The wind farm is owned and operated by Mercury NZ Ltd. It was the second major wind farm to be built in the South Island.

History
Resource consent was granted in 2007 and later confirmed after an appeal to the Environment Court.

Construction of stage 1 of the wind farm, consisting of twelve turbines, began in September 2010. Vestas V90-3MW turbines were chosen for the wind farm, having previously been used for stage 3 of Tararua Wind Farm in 2007. Turbines were shipped to Port Chalmers, and trucked through Dunedin to their final site.
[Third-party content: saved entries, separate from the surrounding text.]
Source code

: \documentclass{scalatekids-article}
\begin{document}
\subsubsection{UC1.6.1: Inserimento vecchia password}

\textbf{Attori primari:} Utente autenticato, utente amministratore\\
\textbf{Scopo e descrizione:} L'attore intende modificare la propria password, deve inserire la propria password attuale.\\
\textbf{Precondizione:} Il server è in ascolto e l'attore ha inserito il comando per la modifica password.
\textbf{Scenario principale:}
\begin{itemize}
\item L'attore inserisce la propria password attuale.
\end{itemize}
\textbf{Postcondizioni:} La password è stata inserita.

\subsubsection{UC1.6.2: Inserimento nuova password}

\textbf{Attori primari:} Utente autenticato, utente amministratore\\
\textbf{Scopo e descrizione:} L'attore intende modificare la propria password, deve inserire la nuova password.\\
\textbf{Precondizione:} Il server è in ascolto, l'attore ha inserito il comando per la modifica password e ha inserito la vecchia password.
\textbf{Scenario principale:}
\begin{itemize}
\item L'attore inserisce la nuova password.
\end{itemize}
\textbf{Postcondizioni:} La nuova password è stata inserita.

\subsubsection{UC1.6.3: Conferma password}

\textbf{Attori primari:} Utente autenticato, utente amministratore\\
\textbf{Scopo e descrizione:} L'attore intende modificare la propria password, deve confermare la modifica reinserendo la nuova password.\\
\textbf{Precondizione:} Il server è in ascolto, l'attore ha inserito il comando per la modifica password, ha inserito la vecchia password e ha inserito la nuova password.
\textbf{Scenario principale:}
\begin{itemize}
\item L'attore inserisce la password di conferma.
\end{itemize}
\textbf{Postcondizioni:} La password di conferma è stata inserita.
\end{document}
The wind farm generated its first electricity on 21 February 2011, with the first two turbines being commissioned. All twelve stage one turbines were completed and generating electricity by the end of March 2011.

Location
The wind farm will be contained within  of land at an elevation of 600 to 730 metres above sea level and about 50 kilometres west of Dunedin.  Most of the land in the proposed site is pasture grazed by sheep and cattle.

Stage 2
Stage 2 at Mahinerangi is proposed for up to 100 wind turbines producing 160MW and an annual output of over 600GWh. Resource consents were granted in 2009.

Transmission
Electricity generated from Stage 1 turbines is injected into the nearby Deep Stream and Waipori hydro schemes. This utilised the existing 33kV transmission line and avoided the cost of additional transmission infrastructure. Electricity from Stage 1 and the hydro schemes is then injected into either Dunedin's local distribution network, or into Transpower's Halfway Bush-Balclutha-Gore 110 kV line at Berwick.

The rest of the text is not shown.